YOLOv8 is also highly efficient and flexible supporting numerous export formats and the model can run on CPUs & GPUs.

On an architecture level, the following changes have been made according to this GitHub issue:

The C3 modules have been replaced with C2f modules.
The first 6×6 Conv has been replaced with 3×3 Conv in the Backbone.
Usage of decoupled head and deletion of the Objectness branch.
The first 1×1 Conv in Backbone has been replaced with 3×3 Conv.

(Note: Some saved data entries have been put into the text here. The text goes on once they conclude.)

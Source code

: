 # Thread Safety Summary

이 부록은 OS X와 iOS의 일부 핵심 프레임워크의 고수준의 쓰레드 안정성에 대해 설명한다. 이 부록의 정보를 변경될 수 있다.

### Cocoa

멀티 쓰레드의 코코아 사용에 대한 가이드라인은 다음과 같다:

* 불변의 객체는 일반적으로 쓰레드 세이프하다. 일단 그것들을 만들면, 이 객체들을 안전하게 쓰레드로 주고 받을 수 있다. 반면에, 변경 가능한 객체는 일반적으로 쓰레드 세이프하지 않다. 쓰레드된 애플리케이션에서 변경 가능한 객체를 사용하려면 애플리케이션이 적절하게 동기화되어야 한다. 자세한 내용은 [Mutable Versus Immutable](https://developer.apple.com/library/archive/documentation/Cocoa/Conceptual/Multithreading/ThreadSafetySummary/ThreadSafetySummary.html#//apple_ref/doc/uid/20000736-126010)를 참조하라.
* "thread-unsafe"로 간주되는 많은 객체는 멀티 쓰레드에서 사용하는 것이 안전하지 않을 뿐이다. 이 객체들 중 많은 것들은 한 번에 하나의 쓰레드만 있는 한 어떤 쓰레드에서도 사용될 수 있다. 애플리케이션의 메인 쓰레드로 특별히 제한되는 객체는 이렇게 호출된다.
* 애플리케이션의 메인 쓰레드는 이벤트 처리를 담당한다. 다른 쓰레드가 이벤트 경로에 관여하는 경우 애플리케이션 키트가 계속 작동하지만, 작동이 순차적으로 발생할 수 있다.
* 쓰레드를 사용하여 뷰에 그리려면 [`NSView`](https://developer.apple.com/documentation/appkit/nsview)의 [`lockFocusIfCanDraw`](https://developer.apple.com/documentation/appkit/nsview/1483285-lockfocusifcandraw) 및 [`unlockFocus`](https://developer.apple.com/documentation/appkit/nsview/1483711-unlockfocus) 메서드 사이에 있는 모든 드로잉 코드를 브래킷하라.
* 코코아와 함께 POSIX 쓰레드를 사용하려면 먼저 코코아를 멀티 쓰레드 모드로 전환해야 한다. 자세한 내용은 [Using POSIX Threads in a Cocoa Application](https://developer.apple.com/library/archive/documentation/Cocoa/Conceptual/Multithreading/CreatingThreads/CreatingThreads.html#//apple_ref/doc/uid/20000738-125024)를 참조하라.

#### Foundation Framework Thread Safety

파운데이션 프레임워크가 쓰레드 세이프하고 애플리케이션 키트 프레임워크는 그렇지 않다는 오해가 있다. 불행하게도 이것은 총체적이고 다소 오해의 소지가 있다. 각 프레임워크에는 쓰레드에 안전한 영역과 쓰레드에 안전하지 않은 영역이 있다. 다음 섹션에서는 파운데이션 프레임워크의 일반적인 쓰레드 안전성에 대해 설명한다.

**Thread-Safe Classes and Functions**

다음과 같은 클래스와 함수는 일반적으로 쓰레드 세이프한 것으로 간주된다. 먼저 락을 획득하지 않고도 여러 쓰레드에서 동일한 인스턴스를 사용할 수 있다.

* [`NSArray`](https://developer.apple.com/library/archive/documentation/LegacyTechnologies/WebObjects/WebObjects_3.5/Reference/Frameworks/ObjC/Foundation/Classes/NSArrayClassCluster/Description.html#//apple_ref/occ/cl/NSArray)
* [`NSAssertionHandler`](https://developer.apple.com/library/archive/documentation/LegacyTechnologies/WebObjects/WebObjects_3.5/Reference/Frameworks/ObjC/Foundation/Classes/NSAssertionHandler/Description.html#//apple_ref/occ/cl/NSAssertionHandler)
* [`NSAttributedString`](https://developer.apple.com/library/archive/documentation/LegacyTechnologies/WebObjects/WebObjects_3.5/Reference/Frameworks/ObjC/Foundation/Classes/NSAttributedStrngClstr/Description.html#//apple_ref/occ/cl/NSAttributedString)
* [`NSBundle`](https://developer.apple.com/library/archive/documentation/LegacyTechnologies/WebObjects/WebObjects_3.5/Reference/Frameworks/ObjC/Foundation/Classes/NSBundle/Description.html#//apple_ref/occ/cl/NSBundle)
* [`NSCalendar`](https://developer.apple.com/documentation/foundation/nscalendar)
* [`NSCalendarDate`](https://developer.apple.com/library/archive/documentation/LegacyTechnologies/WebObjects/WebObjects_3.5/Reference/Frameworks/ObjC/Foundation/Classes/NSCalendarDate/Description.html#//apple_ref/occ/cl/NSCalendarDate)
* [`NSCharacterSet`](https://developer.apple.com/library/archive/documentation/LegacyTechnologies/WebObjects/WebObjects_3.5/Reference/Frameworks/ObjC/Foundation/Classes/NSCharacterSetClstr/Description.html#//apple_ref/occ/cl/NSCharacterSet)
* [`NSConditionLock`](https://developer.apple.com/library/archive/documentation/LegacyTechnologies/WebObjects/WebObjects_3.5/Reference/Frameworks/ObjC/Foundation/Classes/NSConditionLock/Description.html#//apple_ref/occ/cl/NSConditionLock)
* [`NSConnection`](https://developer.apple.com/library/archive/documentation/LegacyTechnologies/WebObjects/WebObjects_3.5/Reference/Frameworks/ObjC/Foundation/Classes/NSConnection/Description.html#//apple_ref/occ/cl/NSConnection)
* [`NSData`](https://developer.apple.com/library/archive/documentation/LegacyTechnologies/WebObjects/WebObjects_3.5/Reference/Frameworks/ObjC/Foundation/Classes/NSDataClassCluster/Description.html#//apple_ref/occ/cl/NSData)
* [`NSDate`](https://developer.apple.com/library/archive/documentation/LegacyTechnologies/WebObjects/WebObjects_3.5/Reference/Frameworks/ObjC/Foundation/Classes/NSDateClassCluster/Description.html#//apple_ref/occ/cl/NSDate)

Models Available in YOLOv8

There are five models in each category of YOLOv8 models for detection, segmentation, and classification. YOLOv8 Nano is the fastest and smallest, while YOLOv8 Extra Large (YOLOv8x) is the most accurate yet the slowest among them.

YOLOv8n

YOLOv8s

YOLOv8m

YOLOv8l

YOLOv8x

YOLOv8 comes bundled with the following pre-trained models:

Object Detection checkpoints trained on the COCO detection dataset with an image resolution of 640.
Instance segmentation checkpoints trained on the COCO segmentation dataset with an image resolution of 640.
Image classification models pretrained on the ImageNet dataset with an image resolution of 224.

Let’s take a look at the output using the YOLOv8x detection and instance segmentation models.

How to Use YOLOv8?

Using the full potential of YOLOv8 requires installing the requirements from the repository as well as the ultralytics package.

To install the requirements, we need first to clone the repository.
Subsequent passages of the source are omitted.